30 years and 14 albums into their unlikely career, the story of The Flaming Lips has become one of gradual decay and renewal. The core trio of Wayne Coyne, Steven Drozd, and Michael Ivins has defied all stereotypes of aging and financial success to release some of their most exciting music, even when the band has seemed ready to collapse. After Zaireeka brought an end to their early punk rock days with an album that was literally unlistenable for those not motivated enough to obtain four sets of speakers, the Lips released The Soft Bulletin. At War With The Mystics would’ve been a fitting major label dead-end for the fearless freaks, but then there was the charged, bewildering Embryonic. Then came a six hour song. Then came a 24-hour song. There has always been a tense balance between inspiration and gimmick when it comes to The Flaming Lips, but over the past decade, the band rediscovered how to fold their music into the dayglo costumes of their neo-hippie theatrics. By embracing the sound of a group of high-profile musicians with unlimited studio time and too many gadgets at their disposal, The Flaming Lips of the 2010s has managed to convey a lackadaisical yet massive sense of vibrant and ramshackle discovery.

So, after all this refreshing late-career experimentation, it’s disappointing that Oczy Mlody takes such a rote, unmusical approach to the Lips’ cosmic pop. Gone are Steven Drozd’s larger than life drums, gone is the feeling of a group working out their sound at the same time that they record it; what we have instead is a quiet, tidy collection of half-songs that seems as if it was cobbled together just for the sake of having something to put on shelves. In short bursts, Oczy Mlody contains traces of the sweet, heart-on-the-sleeve songwriting that epitomized the group’s golden days (like on the simple and anthemic “How??” or in the melancholic bounce of “The Castle”). But by and large, the record is carried along on a stream of soft, tired elevator psychedelia, powered by flimsy drum machines and meandering, centerless music. Although this isn’t unexplored territory for Coyne, Drozd, and company, Oczy Mlody never even attempts to reach the emotional hurdles of subtler works like The Terror or the strange score for their self-produced film Christmas on Mars. In some ways, it is as an exercise in stripping away everything that makes The Flaming Lips such a truly special group, leaving only that which serves as decorative tinsel to their music, hanging limp and lifelessly in the air.

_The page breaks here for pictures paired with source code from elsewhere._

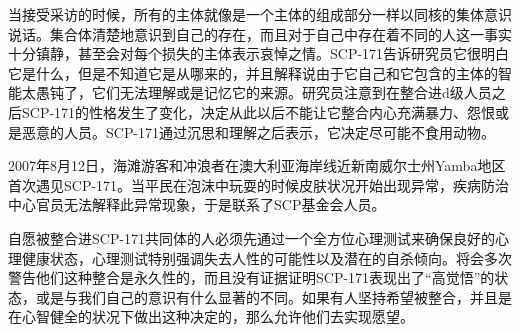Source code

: 当接受采访的时候，所有的主体就像是一个主体的组成部分一样以同核的集体意识说话。集合体清楚地意识到自己的存在，而且对于自己中存在着不同的人这一事实十分镇静，甚至会对每个损失的主体表示哀悼之情。SCP-171告诉研究员它很明白它是什么，但是不知道它是从哪来的，并且解释说由于它自己和它包含的主体的智能太愚钝了，它们无法理解或是记忆它的来源。研究员注意到在整合进d级人员之后SCP-171的性格发生了变化，决定从此以后不能让它整合内心充满暴力、怨恨或是恶意的人员。SCP-171通过沉思和理解之后表示，它决定尽可能不食用动物。

 2007年8月12日，海滩游客和冲浪者在澳大利亚海岸线近新南威尔士州Yamba地区首次遇见SCP-171。当平民在泡沫中玩耍的时候皮肤状况开始出现异常，疾病防治中心官员无法解释此异常现象，于是联系了SCP基金会人员。

 自愿被整合进SCP-171共同体的人必须先通过一个全方位心理测试来确保良好的心理健康状态，心理测试特别强调失去人性的可能性以及潜在的自杀倾向。将会多次警告他们这种整合是永久性的，而且没有证据证明SCP-171表现出了“高觉悟”的状态，或是与我们自己的意识有什么显著的不同。如果有人坚持希望被整合，并且是在心智健全的状况下做出这种决定的，那么允许他们去实现愿望。
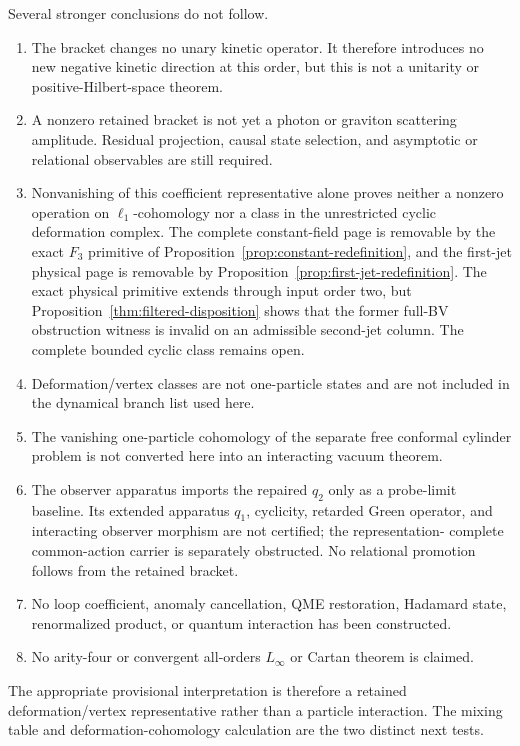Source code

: \documentclass[11pt]{article}
\theoremstyle{definition}
\theoremstyle{remark}
\begin{document}
Several stronger conclusions do not follow.
\begin{enumerate}
\item The bracket changes no unary kinetic operator.  It therefore introduces
no new negative kinetic direction at this order, but this is not a unitarity
or positive-Hilbert-space theorem.
\item A nonzero retained bracket is not yet a photon or graviton scattering
amplitude.  Residual projection, causal state selection, and asymptotic or
relational observables are still required.
\item Nonvanishing of this coefficient representative alone proves neither a
nonzero operation on $\ell_1$-cohomology nor a class in the unrestricted
cyclic deformation complex.  The complete constant-field page is removable by the exact
$F_3$ primitive of Proposition~\ref{prop:constant-redefinition}, and the
first-jet physical page is removable by
Proposition~\ref{prop:first-jet-redefinition}.  The exact physical primitive
extends through input order two, but
Proposition~\ref{thm:filtered-disposition} shows that the former full-BV
obstruction witness is invalid on an admissible second-jet column.  The
complete bounded cyclic class remains open.
\item Deformation/vertex classes are not one-particle states and are not
included in the dynamical branch list used here.
\item The vanishing one-particle cohomology of the separate free conformal
cylinder problem is not converted here into an interacting vacuum theorem.
\item The observer apparatus imports the repaired $q_2$ only as a probe-limit
baseline.  Its extended apparatus $q_1$, cyclicity, retarded Green operator,
and interacting observer morphism are not certified; the representation-
complete common-action carrier is separately obstructed.  No relational
promotion follows from the retained bracket.
\item No loop coefficient, anomaly cancellation, QME restoration, Hadamard
state, renormalized product, or quantum interaction has been constructed.
\item No arity-four or convergent all-orders $L_\infty$ or Cartan theorem is
claimed.
\end{enumerate}

The appropriate provisional interpretation is therefore a retained
deformation/vertex representative rather than a particle interaction.  The
mixing table and deformation-cohomology calculation are the two distinct next
tests.
\end{document}
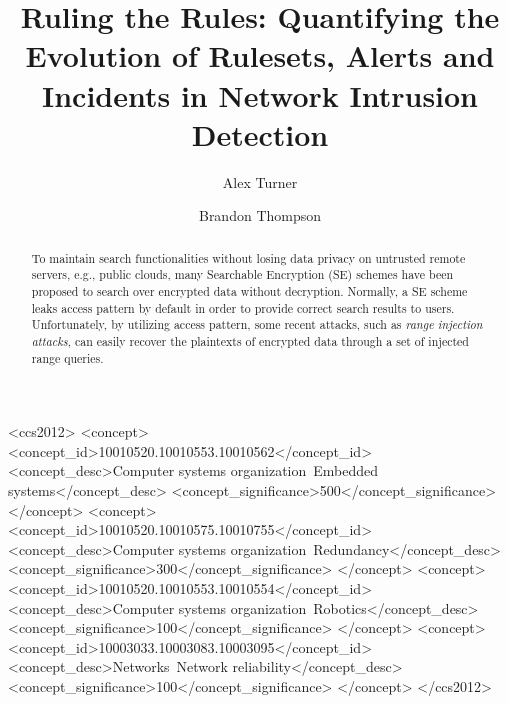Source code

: \documentclass[sigconf]{acmart}
\begin{document}
\title{Ruling the Rules: Quantifying the Evolution of Rulesets, Alerts and Incidents in Network Intrusion Detection}


\author{Alex Turner}

\author{Brandon Thompson}


\renewcommand{\shortauthors}{B. Wang et al.}


\begin{abstract}
To maintain search functionalities without losing data privacy on untrusted remote servers, e.g., public clouds, many Searchable Encryption (SE) schemes have been proposed to search over encrypted data without decryption. Normally, a SE scheme leaks access pattern by default in order to provide correct search results to users. Unfortunately, by utilizing access pattern, some recent attacks, such as \textit{range injection attacks}, can easily recover the plaintexts of encrypted data through a set of injected range queries. 
\end{abstract}

%
%
\begin{CCSXML}
<ccs2012>
 <concept>
  <concept_id>10010520.10010553.10010562</concept_id>
  <concept_desc>Computer systems organization~Embedded systems</concept_desc>
  <concept_significance>500</concept_significance>
 </concept>
 <concept>
  <concept_id>10010520.10010575.10010755</concept_id>
  <concept_desc>Computer systems organization~Redundancy</concept_desc>
  <concept_significance>300</concept_significance>
 </concept>
 <concept>
  <concept_id>10010520.10010553.10010554</concept_id>
  <concept_desc>Computer systems organization~Robotics</concept_desc>
  <concept_significance>100</concept_significance>
 </concept>
 <concept>
  <concept_id>10003033.10003083.10003095</concept_id>
  <concept_desc>Networks~Network reliability</concept_desc>
  <concept_significance>100</concept_significance>
 </concept>
</ccs2012>  
\end{CCSXML}
\end{document}
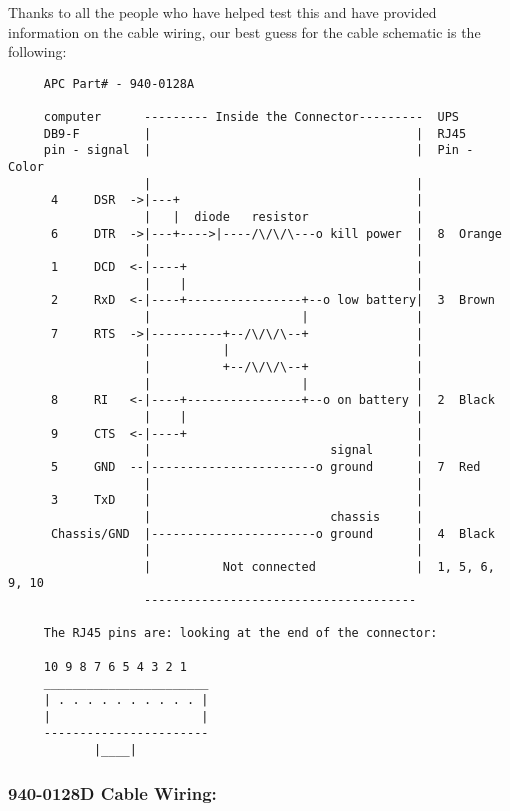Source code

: Thanks to all the people who have helped test this and have provided
information on the cable wiring, our best guess for the cable schematic is the
following: 

\footnotesize
\begin{verbatim}
     APC Part# - 940-0128A

     computer      --------- Inside the Connector---------  UPS
     DB9-F         |                                     |  RJ45
     pin - signal  |                                     |  Pin - Color
                   |                                     |
      4     DSR  ->|---+                                 |
                   |   |  diode   resistor               |
      6     DTR  ->|---+---->|----/\/\/\---o kill power  |  8  Orange
                   |                                     |
      1     DCD  <-|----+                                |
                   |    |                                |
      2     RxD  <-|----+----------------+--o low battery|  3  Brown
                   |                     |               |
      7     RTS  ->|----------+--/\/\/\--+               |
                   |          |                          |
                   |          +--/\/\/\--+               |
                   |                     |               |
      8     RI   <-|----+----------------+--o on battery |  2  Black
                   |    |                                |
      9     CTS  <-|----+                                |
                   |                         signal      |
      5     GND  --|-----------------------o ground      |  7  Red
                   |                                     |
      3     TxD    |                                     |
                   |                         chassis     |
      Chassis/GND  |-----------------------o ground      |  4  Black
                   |                                     |
                   |          Not connected              |  1, 5, 6, 9, 10
                   --------------------------------------
     
     The RJ45 pins are: looking at the end of the connector:
     
     10 9 8 7 6 5 4 3 2 1
     _______________________
     | . . . . . . . . . . |
     |                     |
     -----------------------
            |____|
\end{verbatim}
\normalsize

\subsubsection*{940-0128D Cable Wiring:}

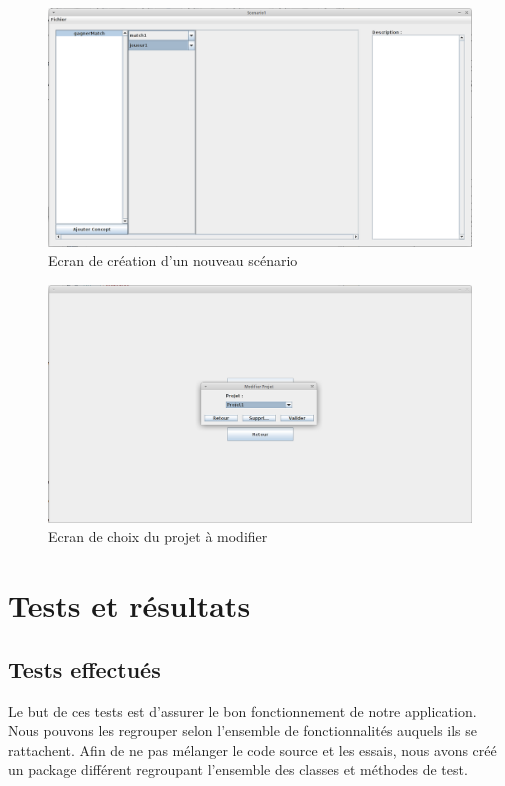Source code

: \documentclass[12pt]{report}
\begin{document}
\begin{figure}
\centering
\includegraphics[scale=0.3]{IHM/remplissage_scenario.png}
\caption{Ecran de création d'un nouveau scénario}
\end{figure}



\begin{figure}
\centering
\includegraphics[scale=0.3]{IHM/modifier_projet_admin.png}
\caption{Ecran de choix du projet à modifier}
\end{figure}


\chapter{Tests et résultats}
\section{Tests effectués}
Le but de ces tests est d'assurer le bon fonctionnement de notre application. Nous pouvons les regrouper selon l'ensemble de fonctionnalités auquels ils se rattachent. Afin de ne pas mélanger le code source et les essais, nous avons créé un package différent regroupant l'ensemble des classes et méthodes de test. 
\end{document}
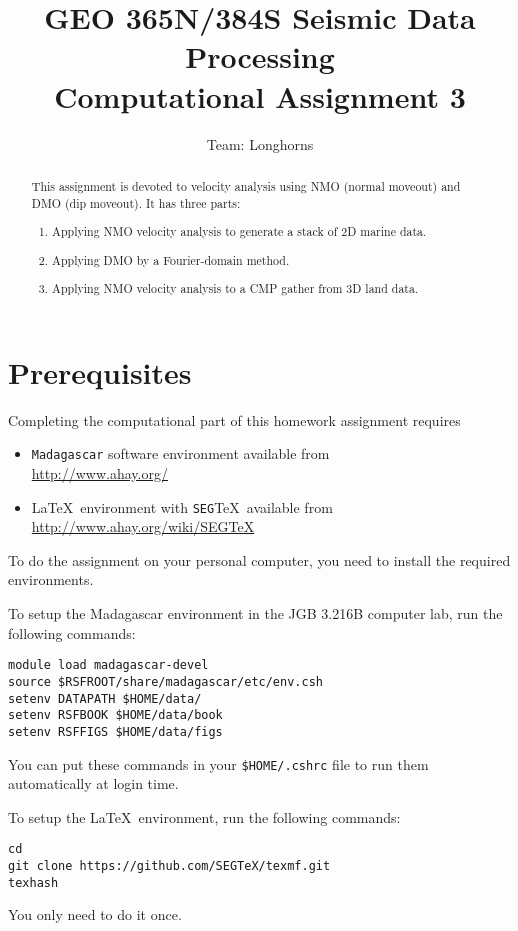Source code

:\author{Team: Longhorns}
\title{GEO 365N/384S Seismic Data Processing \\ Computational Assignment 3      }

\begin{abstract}
  This assignment is devoted to velocity analysis using NMO (normal
  moveout) and DMO (dip moveout). It has three parts:
  \begin{enumerate}
  \item Applying NMO velocity analysis to generate a stack of 2D marine data.
  \item Applying DMO by a Fourier-domain method.  
  \item Applying NMO velocity analysis to a CMP gather from 3D land data. 
  \end{enumerate}
\end{abstract}

\section{Prerequisites}

Completing the computational part of this homework assignment requires
\begin{itemize}
\item \texttt{Madagascar} software environment available from \\
\url{http://www.ahay.org/}
\item \LaTeX\ environment with \texttt{SEG}\TeX\ available from \\ 
\url{http://www.ahay.org/wiki/SEGTeX}
\end{itemize}
To do the assignment on your personal computer, you need to install
the required environments. 

To setup the Madagascar environment in the JGB 3.216B computer lab, run the following commands:
\begin{verbatim}
module load madagascar-devel
source $RSFROOT/share/madagascar/etc/env.csh
setenv DATAPATH $HOME/data/
setenv RSFBOOK $HOME/data/book
setenv RSFFIGS $HOME/data/figs
\end{verbatim}
You can put these commands in your \verb+$HOME/.cshrc+ file to run them automatically at login time.

To setup the \LaTeX\ environment, run the following commands:
\begin{verbatim}
cd
git clone https://github.com/SEGTeX/texmf.git
texhash
\end{verbatim}
You only need to do it once.

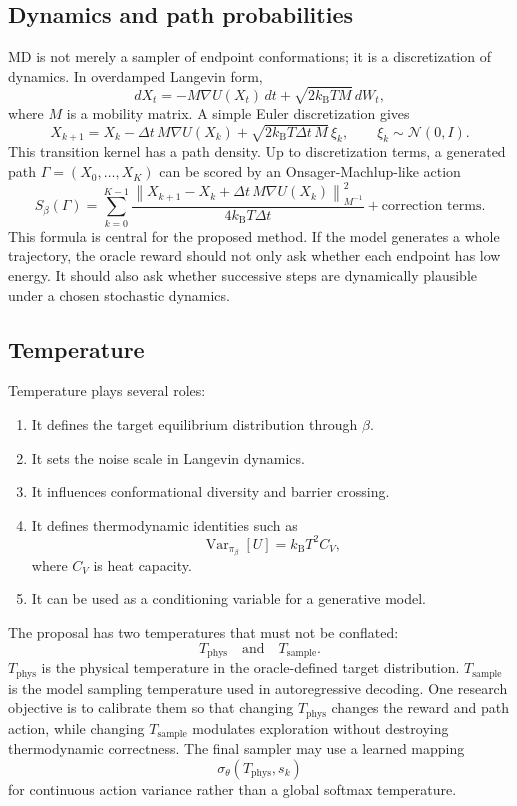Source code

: \documentclass[11pt]{article}
\newcommand{\Kb}{k_{\mathrm B}}
\begin{document}
\subsection{Dynamics and path probabilities}

MD is not merely a sampler of endpoint conformations; it is a discretization of dynamics. In overdamped Langevin form,
\[
dX_t = -M\nabla U(X_t)\,dt + \sqrt{2\Kb T M}\,dW_t,
\]
where $M$ is a mobility matrix. A simple Euler discretization gives
\[
X_{k+1}=X_k - \Delta t\,M\nabla U(X_k)
 + \sqrt{2\Kb T\Delta t\,M}\,\xi_k,\qquad \xi_k\sim\mathcal{N}(0,I).
\]
This transition kernel has a path density. Up to discretization terms, a generated path $\Gamma=(X_0,\dots,X_K)$ can be scored by an Onsager-Machlup-like action
\[
S_\beta(\Gamma)
=
\sum_{k=0}^{K-1}
\frac{
\left\|X_{k+1}-X_k+\Delta t\,M\nabla U(X_k)\right\|^2_{M^{-1}}
}{
4\Kb T\Delta t
}
 + \text{correction terms}.
\]
This formula is central for the proposed method. If the model generates a whole trajectory, the oracle reward should not only ask whether each endpoint has low energy. It should also ask whether successive steps are dynamically plausible under a chosen stochastic dynamics.

\subsection{Temperature}

Temperature plays several roles:
\begin{enumerate}[leftmargin=2em]
  \item It defines the target equilibrium distribution through $\beta$.
  \item It sets the noise scale in Langevin dynamics.
  \item It influences conformational diversity and barrier crossing.
  \item It defines thermodynamic identities such as
  \[
  \operatorname{Var}_{\pi_\beta}[U]=\Kb T^2 C_V,
  \]
  where $C_V$ is heat capacity.
  \item It can be used as a conditioning variable for a generative model.
\end{enumerate}

The proposal has two temperatures that must not be conflated:
\[
T_{\mathrm{phys}}\quad\text{and}\quad T_{\mathrm{sample}}.
\]
$T_{\mathrm{phys}}$ is the physical temperature in the oracle-defined target distribution. $T_{\mathrm{sample}}$ is the model sampling temperature used in autoregressive decoding. One research objective is to calibrate them so that changing $T_{\mathrm{phys}}$ changes the reward and path action, while changing $T_{\mathrm{sample}}$ modulates exploration without destroying thermodynamic correctness. The final sampler may use a learned mapping
\[
\sigma_\theta(T_{\mathrm{phys}},s_k)
\]
for continuous action variance rather than a global softmax temperature.
\end{document}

It’s difficult to even parse out noteworthy moments of the album to examine because of how muddled and samey the whole thing feels — the music video for “Nidgy Nie (Never No)” might actually work as the most accurate summation of Oczy Mlody’s headspace, featuring the whole band lazily performing the track while muffled by a large blanket, slathered in just enough post-production effects to make the tedium seem vaguely shiny. Although Wayne Coyne’s lyrics have always been designed more for blunt effect than for close examination, on Oczy Mlody he really piles on the cheap imagery with constant allusions to unicorns, flowers, butterflies, and wizards, only ever making the broadest gestures at existential dread and the reckless abandon of youth. It seems that Coyne’s friendship with All-American turn-up icons Miley Cyrus and Ke$ha has rubbed off on his personal conceptions of the psychedelic experience, and where before the dosage of a Flaming Lips record was always left entirely to the listener’s discretion, Oczy Mlody bears the strange distinction of being the first time Coyne has ever blatantly sung a line like “Legalize it/ Every drug right now!” in earnest. As much as The Flaming Lips have always drawn plenty from the psychedelic drug aesthetic, until recently, it had always come with the disclaimer that “We don’t do them!,” a freeing statement that in its absence makes the band feel weirdly trapped, as if drugs really are starting to be the only driving inspirational force for the group.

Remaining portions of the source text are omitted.